Don't include pictures. Quote the lines below from the first through the line that contains "- Anonymous functions".

**Recorded information:**
********
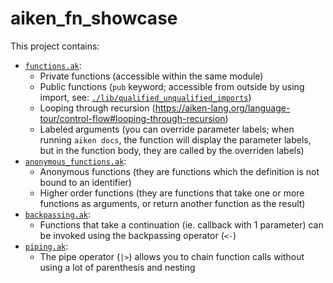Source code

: # aiken_fn_showcase

This project contains:

- [`functions.ak`](./lib/modules/functions.ak):
  - Private functions (accessible within the same module)
  - Public functions (`pub` keyword; accessible from outside by using import, see: [`./lib/qualified_unqualified_imports`](./lib/qualified_unqualified_imports))
  - Looping through recursion (https://aiken-lang.org/language-tour/control-flow#looping-through-recursion)
  - Labeled arguments (you can override parameter labels; when running `aiken docs`, the function will display the parameter labels, but in the function body, they are called by the overriden labels)
- [`anonymous_functions.ak`](./validators/anonymous_functions.ak):
  - Anonymous functions (they are functions which the definition is not bound to an identifier)
  - Higher order functions (they are functions that take one or more functions as arguments, or return another function as the result)
- [`backpassing.ak`](./validators/backpassing.ak):
  - Functions that take a continuation (ie. callback with 1 parameter) can be invoked using the backpassing operator (`<-`)
- [`piping.ak`](./validators/piping.ak):
  - The pipe operator (`|>`) allows you to chain function calls without using a lot of parenthesis and nesting
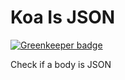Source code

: # Koa Is JSON

[![Greenkeeper badge](https://badges.greenkeeper.io/koajs/is-json.svg)](https://greenkeeper.io/)

Check if a body is JSON
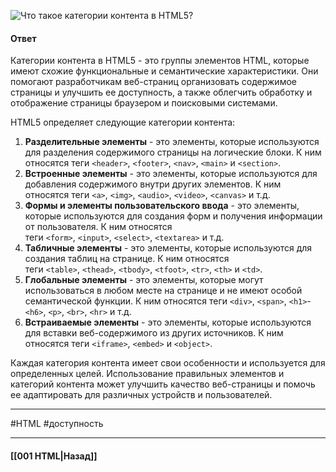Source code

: ![Что такое категории контента в HTML5?](https://youtu.be/rWEsjNWBoIE?t=105)

#### Ответ

Категории контента в HTML5 - это группы элементов HTML, которые имеют схожие функциональные и семантические характеристики. Они помогают разработчикам веб-страниц организовать содержимое страницы и улучшить ее доступность, а также облегчить обработку и отображение страницы браузером и поисковыми системами.

HTML5 определяет следующие категории контента:

1. **Разделительные элементы** - это элементы, которые используются для разделения содержимого страницы на логические блоки. К ним относятся теги `<header>`, `<footer>`, `<nav>`, `<main>` и `<section>`.
2. **Встроенные элементы** - это элементы, которые используются для добавления содержимого внутри других элементов. К ним относятся теги `<a>`, `<img>`, `<audio>`, `<video>`, `<canvas>` и т.д.
3. **Формы и элементы пользовательского ввода** - это элементы, которые используются для создания форм и получения информации от пользователя. К ним относятся теги `<form>`, `<input>`, `<select>`, `<textarea>` и т.д.
4. **Табличные элементы** - это элементы, которые используются для создания таблиц на странице. К ним относятся теги `<table>`, `<thead>`, `<tbody>`, `<tfoot>`, `<tr>`, `<th>` и `<td>`.
5. **Глобальные элементы** - это элементы, которые могут использоваться в любом месте на странице и не имеют особой семантической функции. К ним относятся теги `<div>`, `<span>`, `<h1>`-`<h6>`, `<p>`, `<br>`, `<hr>` и т.д.
6. **Встраиваемые элементы** - это элементы, которые используются для вставки веб-содержимого из других источников. К ним относятся теги `<iframe>`, `<embed>` и `<object>`.

Каждая категория контента имеет свои особенности и используется для определенных целей. Использование правильных элементов и категорий контента может улучшить качество веб-страницы и помочь ее адаптировать для различных устройств и пользователей.

___
#HTML #доступность 

___

#### [[001 HTML|Назад]]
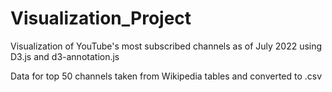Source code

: # Visualization_Project
Visualization of YouTube's most subscribed channels as of July 2022 using D3.js and d3-annotation.js

Data for top 50 channels taken from Wikipedia tables and converted to .csv
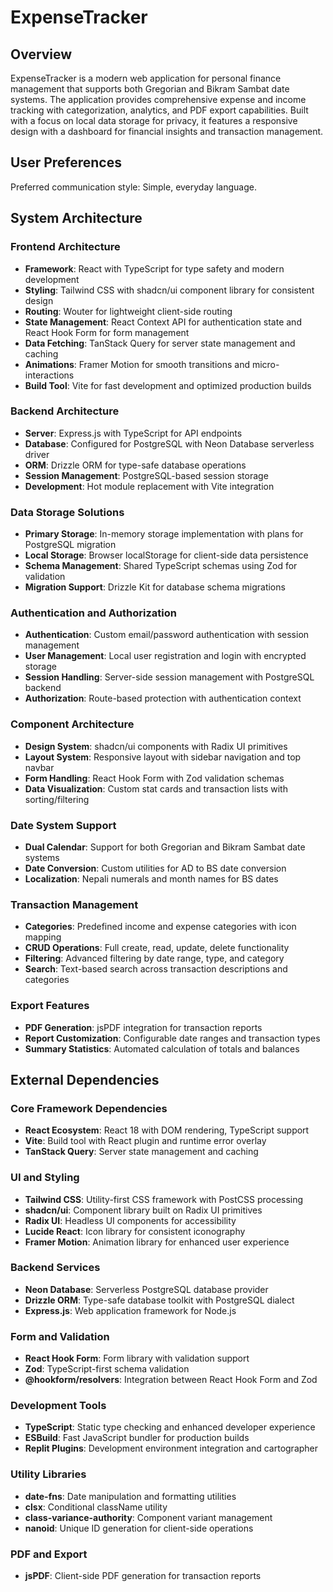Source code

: # ExpenseTracker

## Overview

ExpenseTracker is a modern web application for personal finance management that supports both Gregorian and Bikram Sambat date systems. The application provides comprehensive expense and income tracking with categorization, analytics, and PDF export capabilities. Built with a focus on local data storage for privacy, it features a responsive design with a dashboard for financial insights and transaction management.

## User Preferences

Preferred communication style: Simple, everyday language.

## System Architecture

### Frontend Architecture
- **Framework**: React with TypeScript for type safety and modern development
- **Styling**: Tailwind CSS with shadcn/ui component library for consistent design
- **Routing**: Wouter for lightweight client-side routing
- **State Management**: React Context API for authentication state and React Hook Form for form management
- **Data Fetching**: TanStack Query for server state management and caching
- **Animations**: Framer Motion for smooth transitions and micro-interactions
- **Build Tool**: Vite for fast development and optimized production builds

### Backend Architecture
- **Server**: Express.js with TypeScript for API endpoints
- **Database**: Configured for PostgreSQL with Neon Database serverless driver
- **ORM**: Drizzle ORM for type-safe database operations
- **Session Management**: PostgreSQL-based session storage
- **Development**: Hot module replacement with Vite integration

### Data Storage Solutions
- **Primary Storage**: In-memory storage implementation with plans for PostgreSQL migration
- **Local Storage**: Browser localStorage for client-side data persistence
- **Schema Management**: Shared TypeScript schemas using Zod for validation
- **Migration Support**: Drizzle Kit for database schema migrations

### Authentication and Authorization
- **Authentication**: Custom email/password authentication with session management
- **User Management**: Local user registration and login with encrypted storage
- **Session Handling**: Server-side session management with PostgreSQL backend
- **Authorization**: Route-based protection with authentication context

### Component Architecture
- **Design System**: shadcn/ui components with Radix UI primitives
- **Layout System**: Responsive layout with sidebar navigation and top navbar
- **Form Handling**: React Hook Form with Zod validation schemas
- **Data Visualization**: Custom stat cards and transaction lists with sorting/filtering

### Date System Support
- **Dual Calendar**: Support for both Gregorian and Bikram Sambat date systems
- **Date Conversion**: Custom utilities for AD to BS date conversion
- **Localization**: Nepali numerals and month names for BS dates

### Transaction Management
- **Categories**: Predefined income and expense categories with icon mapping
- **CRUD Operations**: Full create, read, update, delete functionality
- **Filtering**: Advanced filtering by date range, type, and category
- **Search**: Text-based search across transaction descriptions and categories

### Export Features
- **PDF Generation**: jsPDF integration for transaction reports
- **Report Customization**: Configurable date ranges and transaction types
- **Summary Statistics**: Automated calculation of totals and balances

## External Dependencies

### Core Framework Dependencies
- **React Ecosystem**: React 18 with DOM rendering, TypeScript support
- **Vite**: Build tool with React plugin and runtime error overlay
- **TanStack Query**: Server state management and caching

### UI and Styling
- **Tailwind CSS**: Utility-first CSS framework with PostCSS processing
- **shadcn/ui**: Component library built on Radix UI primitives
- **Radix UI**: Headless UI components for accessibility
- **Lucide React**: Icon library for consistent iconography
- **Framer Motion**: Animation library for enhanced user experience

### Backend Services
- **Neon Database**: Serverless PostgreSQL database provider
- **Drizzle ORM**: Type-safe database toolkit with PostgreSQL dialect
- **Express.js**: Web application framework for Node.js

### Form and Validation
- **React Hook Form**: Form library with validation support
- **Zod**: TypeScript-first schema validation
- **@hookform/resolvers**: Integration between React Hook Form and Zod

### Development Tools
- **TypeScript**: Static type checking and enhanced developer experience
- **ESBuild**: Fast JavaScript bundler for production builds
- **Replit Plugins**: Development environment integration and cartographer

### Utility Libraries
- **date-fns**: Date manipulation and formatting utilities
- **clsx**: Conditional className utility
- **class-variance-authority**: Component variant management
- **nanoid**: Unique ID generation for client-side operations

### PDF and Export
- **jsPDF**: Client-side PDF generation for transaction reports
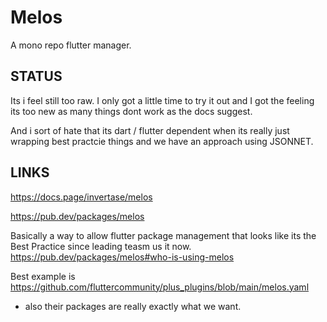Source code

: # Melos

A mono repo flutter manager.

## STATUS

Its i feel still too raw. I only got a little time to try it out and I got the feeling its too new as many things dont work as the docs suggest.

 And i sort of hate that its dart / flutter dependent when its really just wrapping best practcie things and we have an approach using JSONNET.

## LINKS

https://docs.page/invertase/melos

https://pub.dev/packages/melos

Basically a way to allow flutter package management that looks like its the Best Practice since leading teasm us it now.
https://pub.dev/packages/melos#who-is-using-melos

Best example is https://github.com/fluttercommunity/plus_plugins/blob/main/melos.yaml
- also their packages are really exactly what we want.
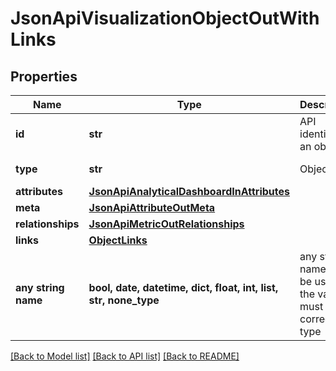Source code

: # JsonApiVisualizationObjectOutWithLinks


## Properties
Name | Type | Description | Notes
------------ | ------------- | ------------- | -------------
**id** | **str** | API identifier of an object | 
**type** | **str** | Object type | defaults to "visualizationObject"
**attributes** | [**JsonApiAnalyticalDashboardInAttributes**](JsonApiAnalyticalDashboardInAttributes.md) |  | [optional] 
**meta** | [**JsonApiAttributeOutMeta**](JsonApiAttributeOutMeta.md) |  | [optional] 
**relationships** | [**JsonApiMetricOutRelationships**](JsonApiMetricOutRelationships.md) |  | [optional] 
**links** | [**ObjectLinks**](ObjectLinks.md) |  | [optional] 
**any string name** | **bool, date, datetime, dict, float, int, list, str, none_type** | any string name can be used but the value must be the correct type | [optional]

[[Back to Model list]](../README.md#documentation-for-models) [[Back to API list]](../README.md#documentation-for-api-endpoints) [[Back to README]](../README.md)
********
**Solution to this exercise:**
Source code

: # aiken_fn_showcase

This project contains:

- [`functions.ak`](./lib/modules/functions.ak):
  - Private functions (accessible within the same module)
  - Public functions (`pub` keyword; accessible from outside by using import, see: [`./lib/qualified_unqualified_imports`](./lib/qualified_unqualified_imports))
  - Looping through recursion (https://aiken-lang.org/language-tour/control-flow#looping-through-recursion)
  - Labeled arguments (you can override parameter labels; when running `aiken docs`, the function will display the parameter labels, but in the function body, they are called by the overriden labels)
- [`anonymous_functions.ak`](./validators/anonymous_functions.ak):
  - Anonymous functions (they are functions which the definition is not bound to an identifier)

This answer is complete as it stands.